I wish there are authoritative books or papers on how to build object stores lik...

emmanueloga_ · on Oct 5, 2023

> how to achieve practically unlimited throughput like S3 does

> like what kind of hardware would be optimal for S3's workload

> how to support strong consistency like S3 does without impacting system performance

I think most of these questions are first and most importantly _hardware_, _money_ and _physics_ questions.

I have no expertise in this matter, but I think this would be a good proxy answer: you make a system _seem_ to have unlimited throughput by interconnecting _a lot_ of the fastest available storage solutions with the fastest available network cards, putting it as close as possible to where your users are going to be. All of this is extremely expensive so you would need to have deep pockets, as amazon has, to make it possible (or a lot of investment).
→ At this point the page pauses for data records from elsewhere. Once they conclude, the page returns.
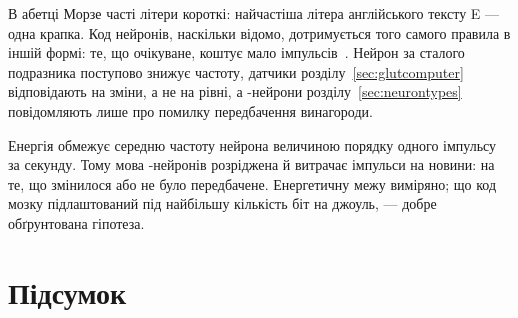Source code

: В абетці Морзе часті літери короткі: найчастіша літера англійського тексту E --- одна крапка. Код нейронів, наскільки відомо, дотримується того самого правила в іншій формі: те, що очікуване, коштує мало імпульсів~\cite{Barlow1961}. Нейрон за сталого подразника поступово знижує частоту, датчики розділу~\ref{sec:glutcomputer} відповідають на зміни, а не на рівні, а -нейрони розділу~\ref{sec:neurontypes} повідомляють лише про помилку передбачення винагороди.

\begin{keyblock}
\begin{proposition}[Ощадливість]
\label{prop:economy}
Енергія обмежує середню частоту нейрона величиною порядку одного імпульсу за секунду. Тому мова -нейронів розріджена й витрачає імпульси на новини: на те, що змінилося або не було передбачене. Енергетичну межу виміряно; що код мозку підлаштований під найбільшу кількість біт на джоуль, --- добре обґрунтована гіпотеза.
\end{proposition}
\end{keyblock}

\section{Підсумок}

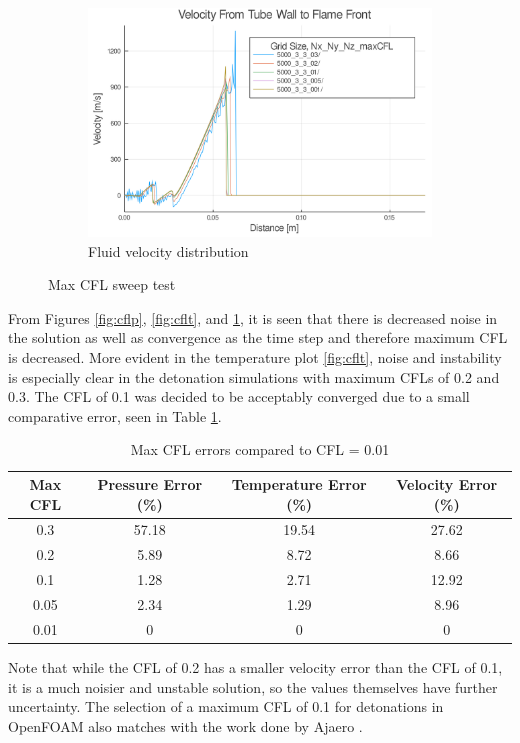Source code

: \begin{figure}\ContinuedFloat
    \begin{subfigure}[]{\textwidth}
    \centering
    \includegraphics[width=\linewidth]{figs/cfl_test/u.png}
    \caption{Fluid velocity distribution}
    \label{fig:cflu}
    \end{subfigure}
    \caption{Max CFL sweep test}
    \label{fig:maxcfl}
\end{figure}



From Figures \ref{fig:cflp}, \ref{fig:cflt}, and \ref{fig:cflu}, it is seen that there is decreased noise in the solution as well as convergence as the time step and therefore maximum CFL is decreased. More evident in the temperature plot \ref{fig:cflt}, noise and instability is especially clear in the detonation simulations with maximum CFLs of 0.2 and 0.3. The CFL of 0.1 was decided to be acceptably converged due to a small comparative error, seen in Table \ref{tab:cflerror}. 
\begin{table}[b!]
\centering
\caption{Max CFL errors compared to CFL = 0.01}
\label{tab:cflerror}
\begin{tabular}{cccc}
Max CFL & Pressure Error (\%) & Temperature Error (\%) & Velocity Error (\%) \\ \hline
0.3 & 57.18 & 19.54 & 27.62 \\ 
0.2 & 5.89 & 8.72 & 8.66 \\
0.1 & 1.28 & 2.71 & 12.92 \\
0.05 & 2.34 & 1.29 & 8.96 \\
0.01 & 0 & 0 & 0 \\
\end{tabular}
\end{table}%
\noindent Note that while the CFL of 0.2 has a smaller velocity error than the CFL of 0.1, it is a much noisier and unstable solution, so the values themselves have further uncertainty. The selection of a maximum CFL of 0.1  for detonations in OpenFOAM also matches with the work done by Ajaero \cite{ajaero}. 

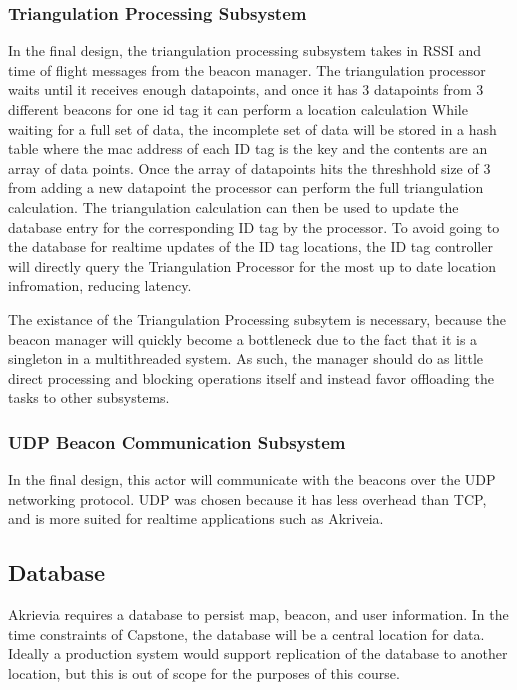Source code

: \bigskip
\subsubsection{Triangulation Processing Subsystem}
In the final design, the triangulation processing subsystem takes in RSSI and time of flight messages from the beacon manager.
The triangulation processor waits until it receives enough datapoints, and once it has 3 datapoints from 3 different beacons for one id tag it can perform a location calculation
While waiting for a full set of data, the incomplete set of data will be stored in a hash table where the mac address of each ID tag is the key and the contents are an array of data points.
Once the array of datapoints hits the threshhold size of 3 from adding a new datapoint the processor can perform the full triangulation calculation.
The triangulation calculation can then be used to update the database entry for the corresponding ID tag by the processor.
To avoid going to the database for realtime updates of the ID tag locations, the ID tag controller will directly query the Triangulation Processor for the most up to date location infromation, reducing latency.

The existance of the Triangulation Processing subsytem is necessary, because the beacon manager will quickly become a bottleneck due to the fact that it is a singleton in a multithreaded system.
As such, the manager should do as little direct processing and blocking operations itself and instead favor offloading the tasks to other subsystems.

\bigskip
\subsubsection{UDP Beacon Communication Subsystem}
In the final design, this actor will communicate with the beacons over the UDP networking protocol.
UDP was chosen because it has less overhead than TCP, and is more suited for realtime applications such as Akriveia.

\bigskip
\subsection{Database}
Akrievia requires a database to persist map, beacon, and user information.
In the time constraints of Capstone, the database will be a central location for data.
Ideally a production system would support replication of the database to another location, but this is out of scope for the purposes of this course.

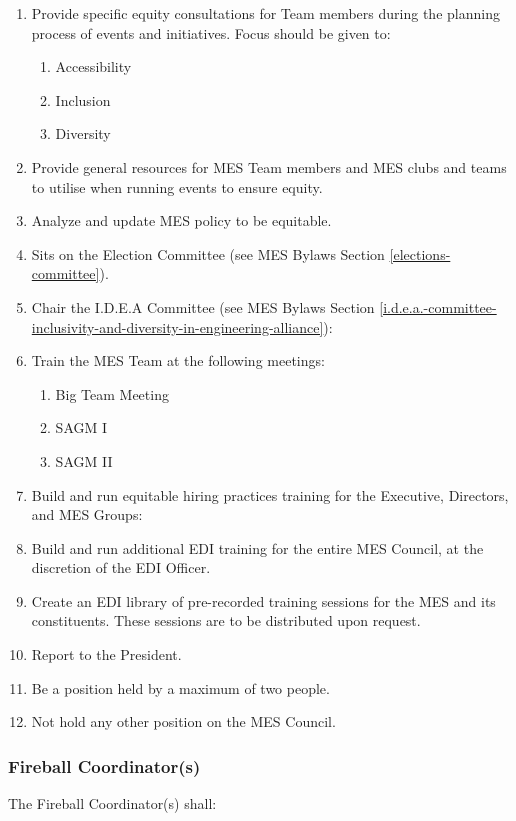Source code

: \begin{enumerate}
 \item
  Provide specific equity consultations for Team members during the planning process of events and initiatives. Focus should be given to:

  \begin{enumerate}
   \item
    Accessibility
   \item
    Inclusion
   \item
    Diversity
  \end{enumerate}
 \item
  Provide general resources for MES Team members and MES clubs and teams to utilise when running events to ensure equity.
 \item
  Analyze and update MES policy to be equitable.
 \item
  Sits on the Election Committee (see MES Bylaws Section \ref{elections-committee}).
 \item
  Chair the I.D.E.A Committee (see MES Bylaws Section \ref{i.d.e.a.-committee-inclusivity-and-diversity-in-engineering-alliance}):
 \item
  Train the MES Team at the following meetings:

  \begin{enumerate}
   \item
    Big Team Meeting
   \item
    SAGM I
   \item
    SAGM II
  \end{enumerate}
 \item
  Build and run equitable hiring practices training for the Executive, Directors, and MES Groups:
 \item
  Build and run additional EDI training for the entire MES Council, at the discretion of the EDI Officer.
 \item
  Create an EDI library of pre-recorded training sessions for the MES and its constituents. These sessions are to be distributed upon request.
 \item
  Report to the President.
 \item
  Be a position held by a maximum of two people.
 \item
  Not hold any other position on the MES Council.

\end{enumerate}

\subsubsection{Fireball Coordinator(s)}
\label{fireball-coordinators}
The Fireball Coordinator(s) shall:

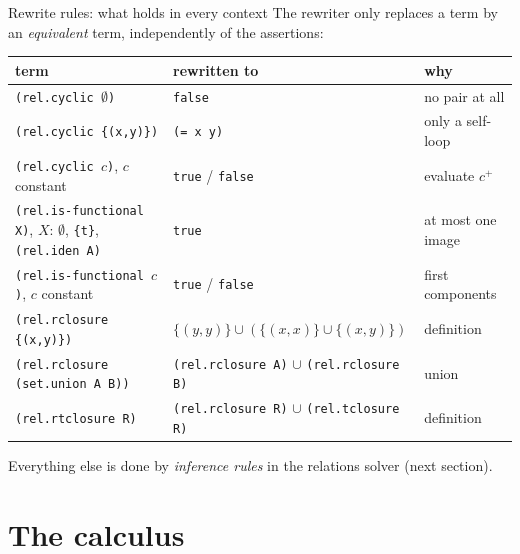 \documentclass[aspectratio=169]{beamer}
\newcommand{\sm}[1]{\texttt{#1}}
\begin{document}
\begin{frame}{Rewrite rules: what holds in every context}
  \small
  The rewriter only replaces a term by an \emph{equivalent} term, independently of the
  assertions:
  \begin{center}\scriptsize\setlength{\tabcolsep}{4pt}
  \begin{tabular}{@{}lll@{}}
    \toprule
    term & rewritten to & why \\
    \midrule
    \sm{(rel.cyclic $\emptyset$)} & \sm{false} & no pair at all \\
    \sm{(rel.cyclic \{(x,y)\})} & \sm{(= x y)} & only a self-loop \\
    \sm{(rel.cyclic $c$)}, $c$ constant & \sm{true} / \sm{false} & evaluate $c^{+}$ \\
    \midrule
    \sm{(rel.is-functional X)}, $X$: $\emptyset$, \sm{\{t\}}, \sm{(rel.iden A)} & \sm{true} & at most one image \\
    \sm{(rel.is-functional $c$)}, $c$ constant & \sm{true} / \sm{false} & first components \\
    \midrule
    \sm{(rel.rclosure \{(x,y)\})} & $\{(y,y)\}\cup(\{(x,x)\}\cup\{(x,y)\})$ & definition \\
    \sm{(rel.rclosure (set.union A B))} & \sm{(rel.rclosure A)} $\cup$ \sm{(rel.rclosure B)} & union \\
    \sm{(rel.rtclosure R)} & \sm{(rel.rclosure R)} $\cup$ \sm{(rel.tclosure R)} & definition \\
    \bottomrule
  \end{tabular}
  \end{center}
  Everything else is done by \emph{inference rules} in the relations solver (next section).
\end{frame}

\section{The calculus}
\end{document}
I suspect with the right hardware and physical deployment locations you could fine tune Ceph or MinIO or whatnot to similar performance as S3. S3 is an object storage so the distributed system aspects of its implementation should definitely be a lot easier than, say, distributed SQL (not saying either is an "easy" thing to accomplish).

If you are interested in which hardware to use for a SAN, I found these benchmarks that may be exactly what you are looking for :-) [1]

--

1: https://www.spec.org/storage2020/results/

hintymad · on Oct 6, 2023

> I think most of these questions are first and most importantly _hardware_, _money_ and _physics_ questions.

Actually, money (more accurately, cost) is a constraint instead of a resource. S3 is known for its low cost, and S3 can easily dote out a 70% discount to its large customers and still make a profit. So, an interesting question is how to build an low-cost object store/

> interconnecting _a lot_ of the fastest available storage

"A lot of" leads to real challenges. Sooner or later you'll find that managing metadata will become a tough challenge. Case in point, Open-source systems often use systems like Zookeeper or etcd or single-node name server with hot standby for metadata management, which certainly won't be able to handle the scale of S3.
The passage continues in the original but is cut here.